Metadiagnosis. An epistemologic model of clinical judgment

Metadiagnosis. An epistemologic model of clinical judgment

G A Diamond et al. Am J Med. 1983 Jul.

Abstract

For convenience, clinical findings are often artificially forced into finite pigeonholes such as "positive" or "negative." This convention obscures much of the inherent uncertainty in diagnosis and can result in serious misinterpretation of the significance of certain observations. Unhappy past experience with the poor predictive accuracy of electrocardiographic stress testing in asymptomatic patients is one such example. As an aid to understanding the limitations of clinical diagnosis, an epistemologic model of judgment was developed. According to this model, judgments are viewed as existing on three separate dimensional levels, each of which is rigorously defined and unambiguously quantified.
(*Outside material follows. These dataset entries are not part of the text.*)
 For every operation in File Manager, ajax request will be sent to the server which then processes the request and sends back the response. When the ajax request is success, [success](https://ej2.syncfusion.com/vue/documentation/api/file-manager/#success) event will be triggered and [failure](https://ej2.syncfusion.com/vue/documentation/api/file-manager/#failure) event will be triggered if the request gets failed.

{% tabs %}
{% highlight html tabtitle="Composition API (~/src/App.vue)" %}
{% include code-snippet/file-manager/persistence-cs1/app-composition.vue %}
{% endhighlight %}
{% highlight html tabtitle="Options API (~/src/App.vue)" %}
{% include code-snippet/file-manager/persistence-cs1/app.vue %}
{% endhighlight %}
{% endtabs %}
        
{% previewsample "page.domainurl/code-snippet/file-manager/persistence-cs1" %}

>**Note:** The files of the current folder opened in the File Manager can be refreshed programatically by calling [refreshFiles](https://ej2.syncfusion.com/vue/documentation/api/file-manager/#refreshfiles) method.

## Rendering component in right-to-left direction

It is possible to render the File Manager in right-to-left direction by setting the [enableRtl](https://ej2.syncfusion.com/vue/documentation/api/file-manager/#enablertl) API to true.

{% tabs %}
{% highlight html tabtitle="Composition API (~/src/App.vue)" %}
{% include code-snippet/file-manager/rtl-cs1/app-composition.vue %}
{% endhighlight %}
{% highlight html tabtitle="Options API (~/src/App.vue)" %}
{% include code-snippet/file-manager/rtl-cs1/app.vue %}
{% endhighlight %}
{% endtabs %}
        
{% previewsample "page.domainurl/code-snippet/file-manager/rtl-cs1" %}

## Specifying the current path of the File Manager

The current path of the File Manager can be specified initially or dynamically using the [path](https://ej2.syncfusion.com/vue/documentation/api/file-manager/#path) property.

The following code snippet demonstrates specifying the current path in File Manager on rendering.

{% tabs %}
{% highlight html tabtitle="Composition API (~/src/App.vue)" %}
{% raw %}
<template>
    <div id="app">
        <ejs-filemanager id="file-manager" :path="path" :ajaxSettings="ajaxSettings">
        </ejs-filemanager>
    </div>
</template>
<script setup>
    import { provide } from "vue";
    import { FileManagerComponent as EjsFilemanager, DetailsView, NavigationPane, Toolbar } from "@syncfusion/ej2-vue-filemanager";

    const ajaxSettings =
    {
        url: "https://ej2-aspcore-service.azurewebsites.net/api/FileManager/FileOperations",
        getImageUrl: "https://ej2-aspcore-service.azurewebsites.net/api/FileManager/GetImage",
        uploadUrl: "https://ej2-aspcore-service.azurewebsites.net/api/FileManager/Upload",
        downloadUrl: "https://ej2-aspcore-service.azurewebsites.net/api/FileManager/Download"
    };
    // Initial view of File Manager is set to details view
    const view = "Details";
The first dimension expresses diagnostic belief in terms of a numeric probability; the second quantifies the degree of confidence in the probability estimate; and the third defines the information that derives from the probability and confidence. The practical clinical relevance of this conceptual model is illustrated by applying it to a common clinical problem: the interpretation of a "positive" electrocardiographic stress test result in an asymptomatic man. This process--termed herein "metadiagnosis"--provides a new perspective by which the art of diagnosis might be made more accurate and explicit.